Ma vie une série transmedia ?
par Jean-Yves Le Moine, publié le 19.08.2009
Nos vies sont de plus en plus fragmentées. Un petit-déjeuner, vite avalé, avec sa compagne et/ou ses enfants, accompagner les enfants à l’école, et la journée de boulot débute en général par du transport. Occasion s’il se pratique en commun, de visionnage ou d‘écoute de musique et/ou de programmes plus ou moins court sur son mobile ou son iPod.
Au boulot entre les réunions internes, les rendez-vous, les mille choses à gérer, les mails professionnels, ceux d’amis qui nous incitent à voir telle ou telle vidéo virale, les coups de fils à son mari ou à sa femme, la fragmentation se multiplie. Et c’est le retour chez soi, la course pour coucher les enfants, enfin, un peu de temps à soi et l’occasion de se faire un cinéma. Oh non pas ressortir, plutôt de la VOD sur sa télé ou un film sur son PC.

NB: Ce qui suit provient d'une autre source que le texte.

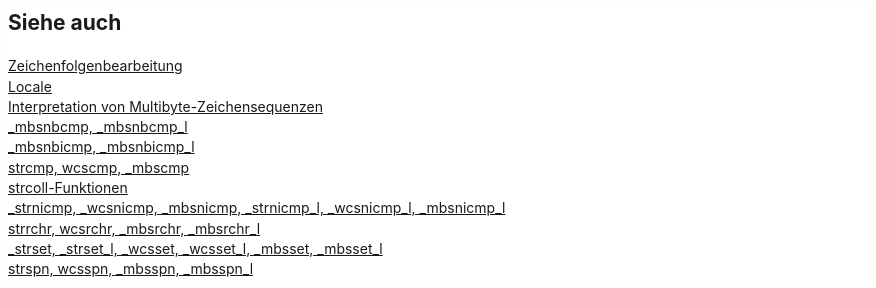 ## <a name="see-also"></a>Siehe auch

[Zeichenfolgenbearbeitung](../../c-runtime-library/string-manipulation-crt.md)<br/>
[Locale](../../c-runtime-library/locale.md)<br/>
[Interpretation von Multibyte-Zeichensequenzen](../../c-runtime-library/interpretation-of-multibyte-character-sequences.md)<br/>
[_mbsnbcmp, _mbsnbcmp_l](mbsnbcmp-mbsnbcmp-l.md)<br/>
[_mbsnbicmp, _mbsnbicmp_l](mbsnbicmp-mbsnbicmp-l.md)<br/>
[strcmp, wcscmp, _mbscmp](strcmp-wcscmp-mbscmp.md)<br/>
[strcoll-Funktionen](../../c-runtime-library/strcoll-functions.md)<br/>
[_strnicmp, _wcsnicmp, _mbsnicmp, _strnicmp_l, _wcsnicmp_l, _mbsnicmp_l](strnicmp-wcsnicmp-mbsnicmp-strnicmp-l-wcsnicmp-l-mbsnicmp-l.md)<br/>
[strrchr, wcsrchr, _mbsrchr, _mbsrchr_l](strrchr-wcsrchr-mbsrchr-mbsrchr-l.md)<br/>
[_strset, _strset_l, _wcsset, _wcsset_l, _mbsset, _mbsset_l](strset-strset-l-wcsset-wcsset-l-mbsset-mbsset-l.md)<br/>
[strspn, wcsspn, _mbsspn, _mbsspn_l](strspn-wcsspn-mbsspn-mbsspn-l.md)<br/>
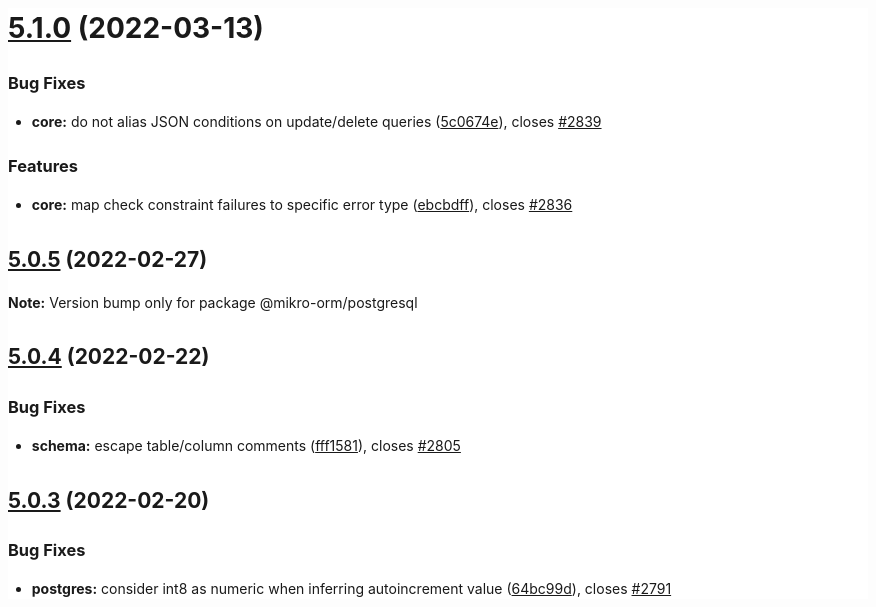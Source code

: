 


# [5.1.0](https://github.com/mikro-orm/mikro-orm/compare/v5.0.5...v5.1.0) (2022-03-13)


### Bug Fixes

* **core:** do not alias JSON conditions on update/delete queries ([5c0674e](https://github.com/mikro-orm/mikro-orm/commit/5c0674e61d97f9b143b48ae5314e5e7d1eeb4529)), closes [#2839](https://github.com/mikro-orm/mikro-orm/issues/2839)


### Features

* **core:** map check constraint failures to specific error type ([ebcbdff](https://github.com/mikro-orm/mikro-orm/commit/ebcbdfff43cdc4069fc1c70de516493782619123)), closes [#2836](https://github.com/mikro-orm/mikro-orm/issues/2836)





## [5.0.5](https://github.com/mikro-orm/mikro-orm/compare/v5.0.4...v5.0.5) (2022-02-27)

**Note:** Version bump only for package @mikro-orm/postgresql





## [5.0.4](https://github.com/mikro-orm/mikro-orm/compare/v5.0.3...v5.0.4) (2022-02-22)


### Bug Fixes

* **schema:** escape table/column comments ([fff1581](https://github.com/mikro-orm/mikro-orm/commit/fff1581d7ff8f2ab5014e57d14c3938e120eb272)), closes [#2805](https://github.com/mikro-orm/mikro-orm/issues/2805)





## [5.0.3](https://github.com/mikro-orm/mikro-orm/compare/v5.0.2...v5.0.3) (2022-02-20)


### Bug Fixes

* **postgres:** consider int8 as numeric when inferring autoincrement value ([64bc99d](https://github.com/mikro-orm/mikro-orm/commit/64bc99d3ddb2293dbf4a3cb70aa22e16ac813b2d)), closes [#2791](https://github.com/mikro-orm/mikro-orm/issues/2791)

Mais le soir cela prend du temps de se poser ! On préfère zapper, télé, ordi, mobile. En fait zapper n’est plus le bon mot, il faudrait dire butiner. Nous sommes devenus des abeilles qui travaillons à la pollinisation du monde. Ce nouvel usage est aujourd’hui notre quotidien, les histoires, ces histoires que nous avons redécouvertes avec les séries américaines, doivent rencontrer ces usages. Nous savons naturellement dans nos vies « recoller » les morceaux de cette délinéarisation.
Le transmédia fait écho à cette fragmentation, c’est une manière de raconter des histoires qui ressemble plus encore à nos vies. Le transmédia permet que nous enrichissions les histoires pour qu’elles deviennent part de nos vies. Au cœur de ces histoires racontées sur différents medias, nous participons d’autant plus que le processus du transmédia ressemble à nos vies. L’identification peut alors fonctionner.